Powinien przesłać protest do Mardry i T'rona - jednak to także nie
odniesie żadnego skutku. Mardra ostatnio zgorzkniała. Jeśli T'ron przestał
ją już pociągać, powinna być na tyle rozważna, by z gracją pozostać na
tronie i pozwolić mężczyznom zabiegać o swe względy. T'ron również mógłby
nad sobą panować. Te wszystkie poszeptywania dziewek z Warowni o
lubieżności T'rona. Lord Groghe nie będzie zadowolony, gdy zbyt wiele jego
niewolnic wyda na świat smocze nasienie.
Kolejny impas, pomyślał Robinton z wymuszonym uśmiechem. Zwyczaje
Warowni są tak odmnienne od moralności Weyru. A może przesłać wiadomość
F'larowi z Weyru Benden? Nie. To także na nic. Przede wszystkim spiżowy
jeździec nie może na to nic poradzić, gdyż Weyry są niezależne. Ponadto
T'ron mógł się poczuć urażony udzielaniem mu rad przez F'lara, tym
bardziej że Robinton był przekonany, iż F'lar stanąłby po stronie Lorda
Groghe.
Nie po raz pierwszy od kilku miesięcy Robinton żałował, że F'lar z
Weyru Benden tak chętnie zrzekł się przywództwa po tym, jak Lessa udała
się pomiędzy, by przywieść z przeszłości Pięć Zaginionych Weyrów. Wtedy
to, na kilka krótkich miesięcy, siedem Obrotów temu, F'lar i Lessa
zjednoczyli Pern przeciwko ich odwiecznemu wrogowi. Lord, Mistrz,
dzierżawca i rzemieślnik - wszyscy działali jak jeden mąż. Potem Władcy
Weyrów z przeszłości przywrócili uświęconą tradycją dominację nad
chronionymi Warowniami, a wdzięczny Pern wyraził swą zgodę i jedność
zniknęła. Jednakże przez czterysta Obrotów interpretacja hegemonii Weyru
zmieniła się, a żadna ze stron nie była pewna przekładu.
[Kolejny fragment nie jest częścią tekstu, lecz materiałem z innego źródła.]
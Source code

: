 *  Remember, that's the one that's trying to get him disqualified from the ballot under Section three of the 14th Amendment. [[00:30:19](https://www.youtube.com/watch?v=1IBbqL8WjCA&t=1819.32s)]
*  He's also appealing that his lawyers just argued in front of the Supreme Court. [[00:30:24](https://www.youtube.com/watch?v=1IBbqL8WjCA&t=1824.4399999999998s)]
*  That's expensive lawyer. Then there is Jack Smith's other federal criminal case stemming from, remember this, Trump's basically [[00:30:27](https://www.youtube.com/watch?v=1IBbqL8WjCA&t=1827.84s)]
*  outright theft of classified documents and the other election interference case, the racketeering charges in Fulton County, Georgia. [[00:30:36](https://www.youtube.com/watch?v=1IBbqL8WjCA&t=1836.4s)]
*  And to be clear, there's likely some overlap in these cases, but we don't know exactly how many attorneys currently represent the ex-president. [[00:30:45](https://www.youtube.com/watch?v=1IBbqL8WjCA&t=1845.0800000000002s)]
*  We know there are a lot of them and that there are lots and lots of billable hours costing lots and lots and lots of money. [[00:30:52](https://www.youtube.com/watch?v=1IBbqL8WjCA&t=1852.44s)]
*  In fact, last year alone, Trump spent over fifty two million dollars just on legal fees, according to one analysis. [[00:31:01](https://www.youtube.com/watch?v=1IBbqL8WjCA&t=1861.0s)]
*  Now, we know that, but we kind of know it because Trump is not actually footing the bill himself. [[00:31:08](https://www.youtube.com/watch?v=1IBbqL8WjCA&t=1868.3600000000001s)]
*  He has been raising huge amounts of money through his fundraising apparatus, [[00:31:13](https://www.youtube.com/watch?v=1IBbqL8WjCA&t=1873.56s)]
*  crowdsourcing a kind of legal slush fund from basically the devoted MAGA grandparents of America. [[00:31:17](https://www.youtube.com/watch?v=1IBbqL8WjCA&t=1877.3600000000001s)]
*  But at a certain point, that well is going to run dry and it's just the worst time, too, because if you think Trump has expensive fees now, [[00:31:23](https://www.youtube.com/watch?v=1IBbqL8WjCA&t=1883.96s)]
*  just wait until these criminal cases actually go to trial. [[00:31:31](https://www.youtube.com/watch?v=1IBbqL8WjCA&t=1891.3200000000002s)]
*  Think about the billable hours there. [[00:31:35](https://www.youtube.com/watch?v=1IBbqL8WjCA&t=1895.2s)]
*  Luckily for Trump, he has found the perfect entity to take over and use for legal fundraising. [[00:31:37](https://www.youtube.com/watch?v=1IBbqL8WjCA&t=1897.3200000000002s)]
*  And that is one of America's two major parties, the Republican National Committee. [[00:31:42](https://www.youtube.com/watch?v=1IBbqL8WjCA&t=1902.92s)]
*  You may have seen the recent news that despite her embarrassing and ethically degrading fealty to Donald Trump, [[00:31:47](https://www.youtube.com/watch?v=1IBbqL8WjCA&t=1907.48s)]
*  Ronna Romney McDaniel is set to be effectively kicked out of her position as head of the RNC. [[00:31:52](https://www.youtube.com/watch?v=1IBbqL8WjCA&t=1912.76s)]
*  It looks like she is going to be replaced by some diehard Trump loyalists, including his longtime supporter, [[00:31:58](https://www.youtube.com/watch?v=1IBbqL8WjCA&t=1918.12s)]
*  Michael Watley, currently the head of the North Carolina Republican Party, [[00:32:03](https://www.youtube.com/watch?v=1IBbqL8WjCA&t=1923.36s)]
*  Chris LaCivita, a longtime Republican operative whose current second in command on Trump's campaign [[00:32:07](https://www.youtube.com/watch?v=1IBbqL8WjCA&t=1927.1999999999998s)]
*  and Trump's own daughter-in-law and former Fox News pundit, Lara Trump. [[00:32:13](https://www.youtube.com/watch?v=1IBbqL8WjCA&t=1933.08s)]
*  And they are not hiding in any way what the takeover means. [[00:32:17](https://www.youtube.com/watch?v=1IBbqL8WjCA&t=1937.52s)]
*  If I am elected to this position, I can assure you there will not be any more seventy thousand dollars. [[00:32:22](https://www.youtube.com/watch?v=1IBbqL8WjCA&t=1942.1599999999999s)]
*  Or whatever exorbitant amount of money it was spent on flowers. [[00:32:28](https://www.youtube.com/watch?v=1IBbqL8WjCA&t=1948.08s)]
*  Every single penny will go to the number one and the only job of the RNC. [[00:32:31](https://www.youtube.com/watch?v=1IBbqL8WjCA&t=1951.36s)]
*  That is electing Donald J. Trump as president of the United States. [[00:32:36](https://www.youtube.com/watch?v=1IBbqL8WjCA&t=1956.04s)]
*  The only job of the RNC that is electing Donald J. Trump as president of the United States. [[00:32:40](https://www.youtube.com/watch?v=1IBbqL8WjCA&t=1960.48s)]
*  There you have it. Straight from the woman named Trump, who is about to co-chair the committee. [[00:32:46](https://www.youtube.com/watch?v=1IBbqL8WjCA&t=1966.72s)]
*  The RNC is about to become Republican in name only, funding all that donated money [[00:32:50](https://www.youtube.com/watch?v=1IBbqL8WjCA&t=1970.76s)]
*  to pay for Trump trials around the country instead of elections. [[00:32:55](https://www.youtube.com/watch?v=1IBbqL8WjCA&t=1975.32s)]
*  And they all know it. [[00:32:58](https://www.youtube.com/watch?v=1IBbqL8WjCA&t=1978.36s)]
Być może nadszedł odpowiedni moment, by przypomnieć Lordom o tych
niebezpiecznych dniach siedem Obrotów temu, gdy wszystkie swe nadzieje
pokładali w delikatnych smoczych skrzydłach i poświęceniu dwustu ludzi.
Na Jajo, pomyślał Robinton niepotrzebnie wygładzając wilgotny piasek, i
Harfiarz ma zadanie do spełnienia. Przecież to jego obowiązek.
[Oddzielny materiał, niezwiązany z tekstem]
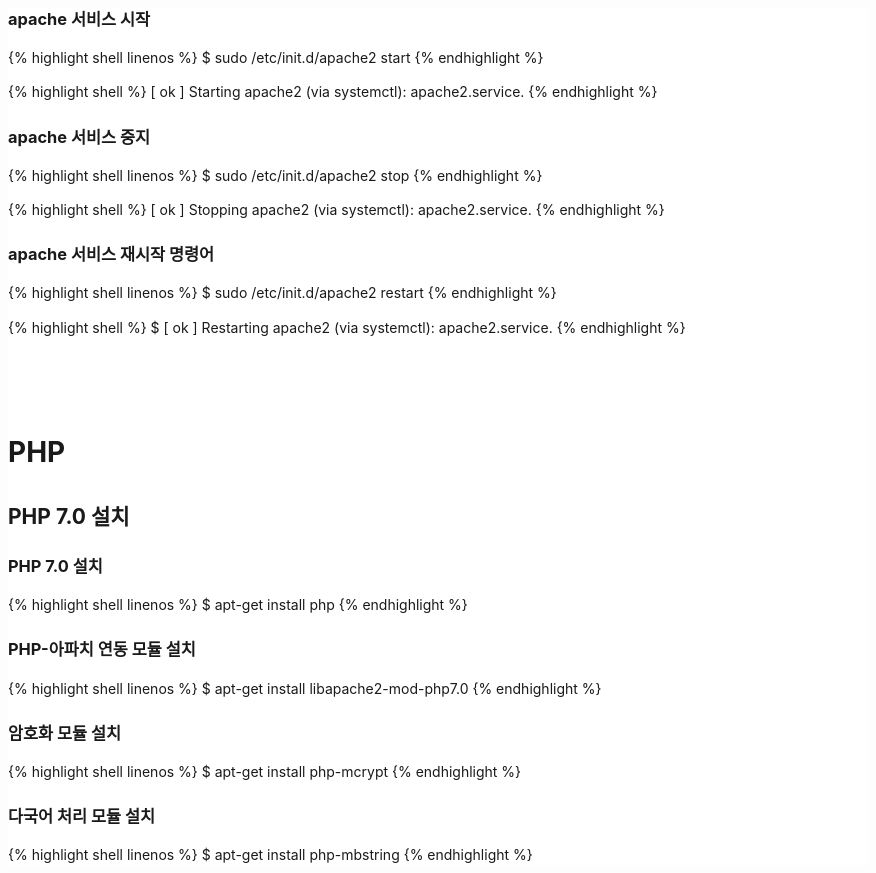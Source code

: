 ### apache 서비스 시작
{% highlight shell linenos %}
$ sudo /etc/init.d/apache2 start
{% endhighlight %}

{% highlight shell %}
[ ok ] Starting apache2 (via systemctl): apache2.service.
{% endhighlight %}

### apache 서비스 중지
{% highlight shell linenos %}
$ sudo /etc/init.d/apache2 stop
{% endhighlight %}

{% highlight shell %}
[ ok ] Stopping apache2 (via systemctl): apache2.service.
{% endhighlight %}

### apache 서비스 재시작 명령어
{% highlight shell linenos %}
$ sudo /etc/init.d/apache2 restart
{% endhighlight %}

{% highlight shell %}
$ [ ok ] Restarting apache2 (via systemctl): apache2.service.
{% endhighlight %}

<br>
<br>

# PHP

## PHP 7.0 설치

### PHP 7.0 설치
{% highlight shell linenos %}
$ apt-get install php
{% endhighlight %}

### PHP-아파치 연동 모듈 설치
{% highlight shell linenos %}
$ apt-get install libapache2-mod-php7.0
{% endhighlight %}

### 암호화 모듈 설치
{% highlight shell linenos %}
$ apt-get install php-mcrypt
{% endhighlight %}

### 다국어 처리 모듈 설치
{% highlight shell linenos %}
$ apt-get install php-mbstring
{% endhighlight %}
Za dwanaście dni Larad, Lord Telgaru, odda Asgenarowi, Lordowi Warowni
Lemos, swą przyrodnią siostrę Famirę. Nakazano, by Mistrz Harfiarzy zjawił
się z nowymi balladami, które by ożywiły i uświetniły uroczystości. F'lar
i Lessa byli również zaproszeni, gdyż Warownia Lemos znajdowała się pod
ochroną Weyru Benden. Uświetnią swoją obecnością tę szczęśliwą chwilę
także i inni dostojnicy z Weyrów, Warowni i Cechów.
- A przy dźwiękach mych wesołych piosenek, będę miał lepszy apetyt.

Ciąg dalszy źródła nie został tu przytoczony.